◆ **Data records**
◆ ◆ ◆

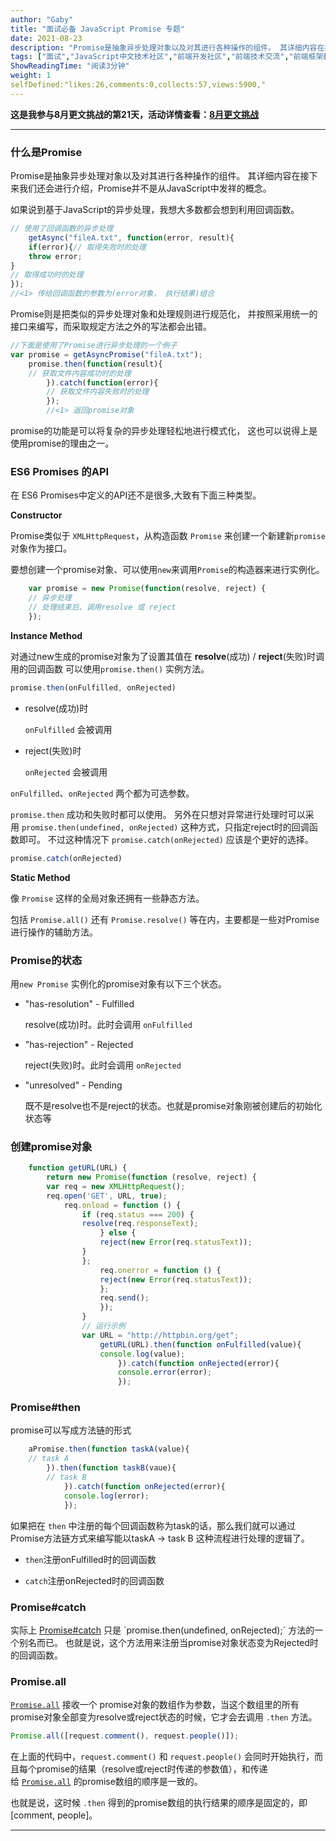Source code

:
 ```yaml
---
author: "Gaby"
title: "面试必备 JavaScript Promise 专题"
date: 2021-08-23
description: "Promise是抽象异步处理对象以及对其进行各种操作的组件。 其详细内容在接下来我们还会进行介绍，Promise并不是从JavaScript中发祥的概念。"
tags: ["面试","JavaScript中文技术社区","前端开发社区","前端技术交流","前端框架教程","JavaScript 学习资源","CSS 技巧与最佳实践","HTML5 最新动态","前端工程师职业发展","开源前端项目","前端技术趋势"]
ShowReadingTime: "阅读3分钟"
weight: 1
selfDefined:"likes:26,comments:0,collects:57,views:5900,"
---
```

**这是我参与8月更文挑战的第21天，活动详情查看：[8月更文挑战](https://juejin.cn/post/6987962113788493831 "https://juejin.cn/post/6987962113788493831")**

* * *

### 什么是Promise

Promise是抽象异步处理对象以及对其进行各种操作的组件。 其详细内容在接下来我们还会进行介绍，Promise并不是从JavaScript中发祥的概念。

如果说到基于JavaScript的异步处理，我想大多数都会想到利用回调函数。

```js
// 使用了回调函数的异步处理
    getAsync("fileA.txt", function(error, result){
    if(error){// 取得失败时的处理
    throw error;
}
// 取得成功时的处理
});
//<1> 传给回调函数的参数为(error对象， 执行结果)组合
```

Promise则是把类似的异步处理对象和处理规则进行规范化， 并按照采用统一的接口来编写，而采取规定方法之外的写法都会出错。

```js
//下面是使用了Promise进行异步处理的一个例子
var promise = getAsyncPromise("fileA.txt");
    promise.then(function(result){
    // 获取文件内容成功时的处理
        }).catch(function(error){
        // 获取文件内容失败时的处理
        });
        //<1> 返回promise对象
```

promise的功能是可以将复杂的异步处理轻松地进行模式化， 这也可以说得上是使用promise的理由之一。

### ES6 Promises 的API

在 ES6 Promises中定义的API还不是很多,大致有下面三种类型。

**Constructor**

Promise类似于 `XMLHttpRequest`，从构造函数 `Promise` 来创建一个新建新`promise`对象作为接口。

要想创建一个promise对象、可以使用`new`来调用`Promise`的构造器来进行实例化。

```js
    var promise = new Promise(function(resolve, reject) {
    // 异步处理
    // 处理结束后、调用resolve 或 reject
    });
```

**Instance Method**

对通过new生成的promise对象为了设置其值在 **resolve**(成功) / **reject**(失败)时调用的回调函数 可以使用`promise.then()` 实例方法。

```js
promise.then(onFulfilled, onRejected)
```

*   resolve(成功)时
    
    `onFulfilled` 会被调用
    
*   reject(失败)时
    
    `onRejected` 会被调用
    

`onFulfilled`、`onRejected` 两个都为可选参数。

`promise.then` 成功和失败时都可以使用。 另外在只想对异常进行处理时可以采用 `promise.then(undefined, onRejected)` 这种方式，只指定reject时的回调函数即可。 不过这种情况下 `promise.catch(onRejected)` 应该是个更好的选择。

```js
promise.catch(onRejected)
```

**Static Method**

像 `Promise` 这样的全局对象还拥有一些静态方法。

包括 `Promise.all()` 还有 `Promise.resolve()` 等在内，主要都是一些对Promise进行操作的辅助方法。

### Promise的状态

用`new Promise` 实例化的promise对象有以下三个状态。

*   "has-resolution" - Fulfilled
    
    resolve(成功)时。此时会调用 `onFulfilled`
    
*   "has-rejection" - Rejected
    
    reject(失败)时。此时会调用 `onRejected`
    
*   "unresolved" - Pending
    
    既不是resolve也不是reject的状态。也就是promise对象刚被创建后的初始化状态等
    

### 创建promise对象

```js
    function getURL(URL) {
        return new Promise(function (resolve, reject) {
        var req = new XMLHttpRequest();
        req.open('GET', URL, true);
            req.onload = function () {
                if (req.status === 200) {
                resolve(req.responseText);
                    } else {
                    reject(new Error(req.statusText));
                }
                };
                    req.onerror = function () {
                    reject(new Error(req.statusText));
                    };
                    req.send();
                    });
                }
                // 运行示例
                var URL = "http://httpbin.org/get";
                    getURL(URL).then(function onFulfilled(value){
                    console.log(value);
                        }).catch(function onRejected(error){
                        console.error(error);
                        });
```

### Promise#then

promise可以写成方法链的形式

```javascript
    aPromise.then(function taskA(value){
    // task A
        }).then(function taskB(vaue){
        // task B
            }).catch(function onRejected(error){
            console.log(error);
            });
```

如果把在 `then` 中注册的每个回调函数称为task的话，那么我们就可以通过Promise方法链方式来编写能以taskA → task B 这种流程进行处理的逻辑了。

*   `then`注册onFulfilled时的回调函数
    
*   `catch`注册onRejected时的回调函数
    

### Promise#catch

实际上 [Promise#catch](https://link.juejin.cn?target=http%3A%2F%2Fliubin.org%2Fpromises-book%2F%23promise.catch "http://liubin.org/promises-book/#promise.catch") 只是 `promise.then(undefined, onRejected);` 方法的一个别名而已。 也就是说，这个方法用来注册当promise对象状态变为Rejected时的回调函数。

### Promise.all

[`Promise.all`](https://link.juejin.cn?target=http%3A%2F%2Fliubin.org%2Fpromises-book%2F%23Promise.all "http://liubin.org/promises-book/#Promise.all") 接收一个 promise对象的数组作为参数，当这个数组里的所有promise对象全部变为resolve或reject状态的时候，它才会去调用 `.then` 方法。

```js
Promise.all([request.comment(), request.people()]);
```

在上面的代码中，`request.comment()` 和 `request.people()` 会同时开始执行，而且每个promise的结果（resolve或reject时传递的参数值），和传递给 [`Promise.all`](https://link.juejin.cn?target=http%3A%2F%2Fliubin.org%2Fpromises-book%2F%23Promise.all "http://liubin.org/promises-book/#Promise.all") 的promise数组的顺序是一致的。

也就是说，这时候 `.then` 得到的promise数组的执行结果的顺序是固定的，即 \[comment, people\]。

* * *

◆ ◆ ◆

◆ **What the task asks**
Omit all pictures and repeat the rest of the records verbatim.

◆ **Written answer**
Source code

:
 ```yaml
---
author: "Gaby"
title: "面试必备 JavaScript Promise 专题"
date: 2021-08-23
description: "Promise是抽象异步处理对象以及对其进行各种操作的组件。 其详细内容在接下来我们还会进行介绍，Promise并不是从JavaScript中发祥的概念。"
tags: ["面试","JavaScript中文技术社区","前端开发社区","前端技术交流","前端框架教程","JavaScript 学习资源","CSS 技巧与最佳实践","HTML5 最新动态","前端工程师职业发展","开源前端项目","前端技术趋势"]
ShowReadingTime: "阅读3分钟"
weight: 1
selfDefined:"likes:26,comments:0,collects:57,views:5900,"
---
```

**这是我参与8月更文挑战的第21天，活动详情查看：[8月更文挑战](https://juejin.cn/post/6987962113788493831 "https://juejin.cn/post/6987962113788493831")**

* * *

### 什么是Promise

Promise是抽象异步处理对象以及对其进行各种操作的组件。 其详细内容在接下来我们还会进行介绍，Promise并不是从JavaScript中发祥的概念。

如果说到基于JavaScript的异步处理，我想大多数都会想到利用回调函数。

```js
// 使用了回调函数的异步处理
    getAsync("fileA.txt", function(error, result){
    if(error){// 取得失败时的处理
    throw error;
}
// 取得成功时的处理
});
//<1> 传给回调函数的参数为(error对象， 执行结果)组合
```

Promise则是把类似的异步处理对象和处理规则进行规范化， 并按照采用统一的接口来编写，而采取规定方法之外的写法都会出错。

```js
//下面是使用了Promise进行异步处理的一个例子
var promise = getAsyncPromise("fileA.txt");
    promise.then(function(result){
    // 获取文件内容成功时的处理
        }).catch(function(error){
        // 获取文件内容失败时的处理
        });
        //<1> 返回promise对象
```

promise的功能是可以将复杂的异步处理轻松地进行模式化， 这也可以说得上是使用promise的理由之一。

### ES6 Promises 的API

在 ES6 Promises中定义的API还不是很多,大致有下面三种类型。

**Constructor**

Promise类似于 `XMLHttpRequest`，从构造函数 `Promise` 来创建一个新建新`promise`对象作为接口。

要想创建一个promise对象、可以使用`new`来调用`Promise`的构造器来进行实例化。

```js
    var promise = new Promise(function(resolve, reject) {
    // 异步处理
    // 处理结束后、调用resolve 或 reject
    });
```

**Instance Method**

对通过new生成的promise对象为了设置其值在 **resolve**(成功) / **reject**(失败)时调用的回调函数 可以使用`promise.then()` 实例方法。

```js
promise.then(onFulfilled, onRejected)
```

*   resolve(成功)时
    
    `onFulfilled` 会被调用
    
*   reject(失败)时
    
    `onRejected` 会被调用
    

`onFulfilled`、`onRejected` 两个都为可选参数。

`promise.then` 成功和失败时都可以使用。 另外在只想对异常进行处理时可以采用 `promise.then(undefined, onRejected)` 这种方式，只指定reject时的回调函数即可。 不过这种情况下 `promise.catch(onRejected)` 应该是个更好的选择。

```js
promise.catch(onRejected)
```

**Static Method**

像 `Promise` 这样的全局对象还拥有一些静态方法。

包括 `Promise.all()` 还有 `Promise.resolve()` 等在内，主要都是一些对Promise进行操作的辅助方法。

### Promise的状态

用`new Promise` 实例化的promise对象有以下三个状态。

*   "has-resolution" - Fulfilled
    
    resolve(成功)时。此时会调用 `onFulfilled`
    
*   "has-rejection" - Rejected
    
    reject(失败)时。此时会调用 `onRejected`
    
*   "unresolved" - Pending
    
    既不是resolve也不是reject的状态。也就是promise对象刚被创建后的初始化状态等
    

### 创建promise对象

```js
    function getURL(URL) {
        return new Promise(function (resolve, reject) {
        var req = new XMLHttpRequest();
        req.open('GET', URL, true);
            req.onload = function () {
                if (req.status === 200) {
                resolve(req.responseText);
                    } else {
                    reject(new Error(req.statusText));
                }
                };
                    req.onerror = function () {
                    reject(new Error(req.statusText));
                    };
                    req.send();
                    });
                }
                // 运行示例
                var URL = "http://httpbin.org/get";
                    getURL(URL).then(function onFulfilled(value){
                    console.log(value);
                        }).catch(function onRejected(error){
                        console.error(error);
                        });
```

### Promise#then

promise可以写成方法链的形式

```javascript
    aPromise.then(function taskA(value){
    // task A
        }).then(function taskB(vaue){
        // task B
            }).catch(function onRejected(error){
            console.log(error);
            });
```

如果把在 `then` 中注册的每个回调函数称为task的话，那么我们就可以通过Promise方法链方式来编写能以taskA → task B 这种流程进行处理的逻辑了。

*   `then`注册onFulfilled时的回调函数
    
*   `catch`注册onRejected时的回调函数
    

### Promise#catch

实际上 [Promise#catch](https://link.juejin.cn?target=http%3A%2F%2Fliubin.org%2Fpromises-book%2F%23promise.catch "http://liubin.org/promises-book/#promise.catch") 只是 `promise.then(undefined, onRejected);` 方法的一个别名而已。 也就是说，这个方法用来注册当promise对象状态变为Rejected时的回调函数。

### Promise.all

[`Promise.all`](https://link.juejin.cn?target=http%3A%2F%2Fliubin.org%2Fpromises-book%2F%23Promise.all "http://liubin.org/promises-book/#Promise.all") 接收一个 promise对象的数组作为参数，当这个数组里的所有promise对象全部变为resolve或reject状态的时候，它才会去调用 `.then` 方法。

```js
Promise.all([request.comment(), request.people()]);
```

在上面的代码中，`request.comment()` 和 `request.people()` 会同时开始执行，而且每个promise的结果（resolve或reject时传递的参数值），和传递给 [`Promise.all`](https://link.juejin.cn?target=http%3A%2F%2Fliubin.org%2Fpromises-book%2F%23Promise.all "http://liubin.org/promises-book/#Promise.all") 的promise数组的顺序是一致的。

也就是说，这时候 `.then` 得到的promise数组的执行结果的顺序是固定的，即 \[comment, people\]。

* * *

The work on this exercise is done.